Pumpkin is the highlight of this wonderful fall dish and the addition of coconut milk added a little sweetness and wonderful creaminess. At times I have added spinach for extra nutrition and the colors are pure fall beauty. Round out the meal with pork tenderloin or serve as is. Make the most of your time when creating the meal by simultaneously baking the pork and pumpkin at the same time as you are making the risotto. Create this gourmet dish for a fraction of the price that you would order at a restaurant that is if you could find it on the menu. Enjoy!
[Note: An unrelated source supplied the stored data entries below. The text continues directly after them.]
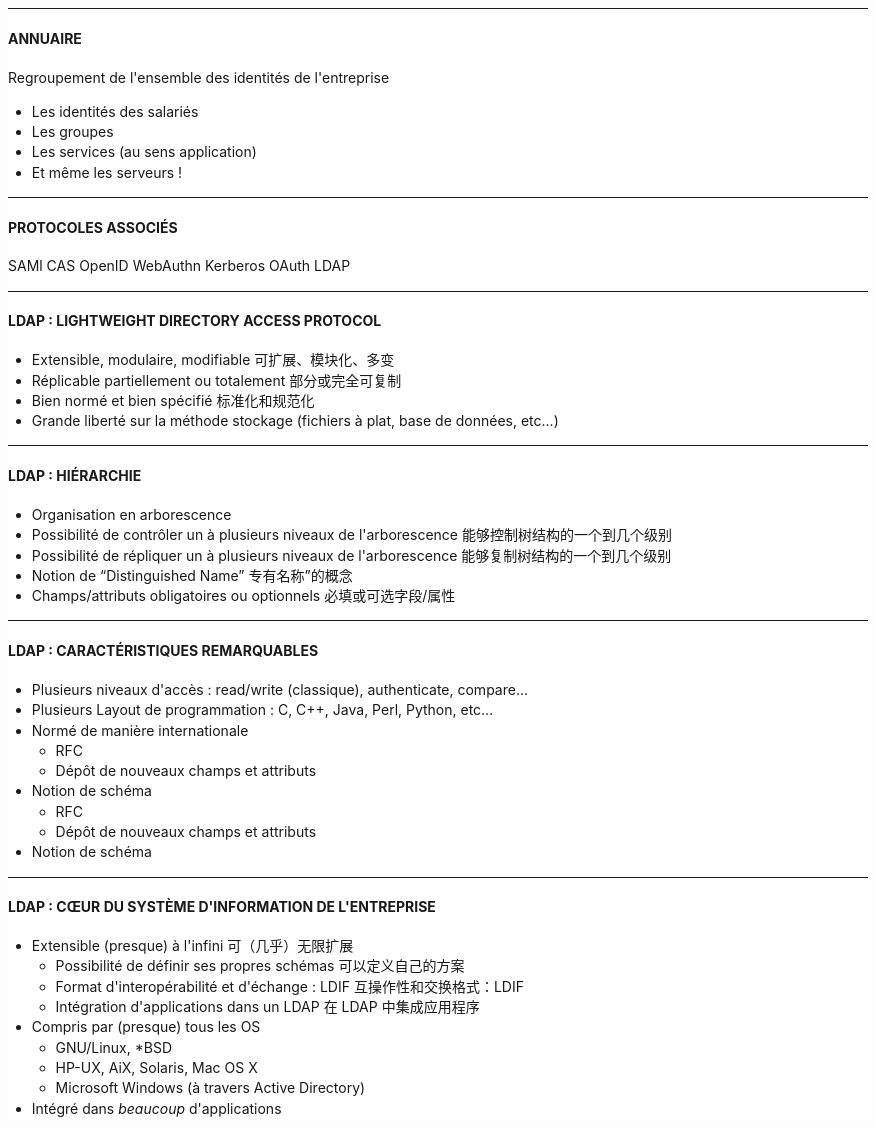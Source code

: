----

#### ANNUAIRE

Regroupement de l'ensemble des identités de l'entreprise

- Les identités des salariés
- Les groupes
- Les services (au sens application)
- Et même les serveurs !

----

#### PROTOCOLES ASSOCIÉS

SAMl CAS OpenID WebAuthn Kerberos OAuth LDAP

----

#### LDAP : LIGHTWEIGHT DIRECTORY ACCESS PROTOCOL

- Extensible, modulaire, modifiable 可扩展、模块化、多变
- Réplicable partiellement ou totalement 部分或完全可复制
- Bien normé et bien spécifié 标准化和规范化
- Grande liberté sur la méthode stockage (fichiers à plat, base de données, etc...)

----

#### LDAP : HIÉRARCHIE

- Organisation en arborescence
- Possibilité de contrôler un à plusieurs niveaux de l'arborescence 能够控制树结构的一个到几个级别
- Possibilité de répliquer un à plusieurs niveaux de l'arborescence 能够复制树结构的一个到几个级别
- Notion de “Distinguished Name” 专有名称”的概念
- Champs/attributs obligatoires ou optionnels 必填或可选字段/属性

----

#### LDAP : CARACTÉRISTIQUES REMARQUABLES

- Plusieurs niveaux d'accès : read/write (classique), authenticate, compare…
- Plusieurs Layout de programmation : C, C++, Java, Perl, Python, etc…
- Normé de manière internationale
  - RFC
  - Dépôt de nouveaux champs et attributs
- Notion de schéma
  - RFC
  - Dépôt de nouveaux champs et attributs
- Notion de schéma

----

#### LDAP : CŒUR DU SYSTÈME D'INFORMATION DE L'ENTREPRISE

- Extensible (presque) à l'infini 可（几乎）无限扩展
  - Possibilité de définir ses propres schémas 可以定义自己的方案
  - Format d'interopérabilité et d'échange : LDIF 互操作性和交换格式：LDIF
  - Intégration d'applications dans un LDAP 在 LDAP 中集成应用程序
- Compris par (presque) tous les OS
  - GNU/Linux, *BSD
  - HP-UX, AiX, Solaris, Mac OS X
  - Microsoft Windows (à travers Active Directory)
- Intégré dans *beaucoup* d'applications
1 – 1 1/2 lb. of fresh pumpkin, rind removed and diced into bite size pieces
Non-stick cooking spray
A sprinkle of kosher salt
1 small yellow onion diced
2 tablespoons of olive oil
1 cup of risotto
1/2 cup of white wine
1 – 14 oz. can of lite coconut milk
1 – 14 oz. can of 99% fat free chicken broth
1 teaspoon of poultry seasoning
1 teaspoon of kosher salt
1/4 cup of parmesan cheese
Remove rind and seeds from the pumpkin and cut into bite size pieces. Spray a cookie sheet with non-stick cooking spray. Evenly spread diced pumpkin onto cookie sheet. Spray pumpkin pieces with non-stick cooking spray and sprinkle with kosher salt. Place into a preheated oven at 375 degrees for 20 minutes. While the pumpkin is baking start making the risotto. Using a large heavy sauce pan/skillet add the oil and sauté the onions over medium high heat until translucent. Add risotto and stir for about a minute. Add white wine and stir. Add stock and coconut milk about 1 cup at a time. Stir frequently, adding stock/ coconut milk when most has been absorbed, but not dry on the top. This process takes about 30 minutes. When the risotto is almost tender stir in poultry seasoning, salt, cheese and baked pumpkin. Cook for a couple more minutes to incorporate flavors. Serve family style or plated and garnish with parmesan cheese and fresh herbs.
Try Wente Vineyards Riva Ranch Chardonnay (Livermore Valley), Morro Bay Split Oak Vineyards Chardonnay “Sur Lie” (California), Bogle Vineyards Chardonnay (California), Dogfish Head Punkin Ale (Milton, DE) or Michelob Brewing Co. Jack’s Pumpkin Spice Ale (St. Louis, MO).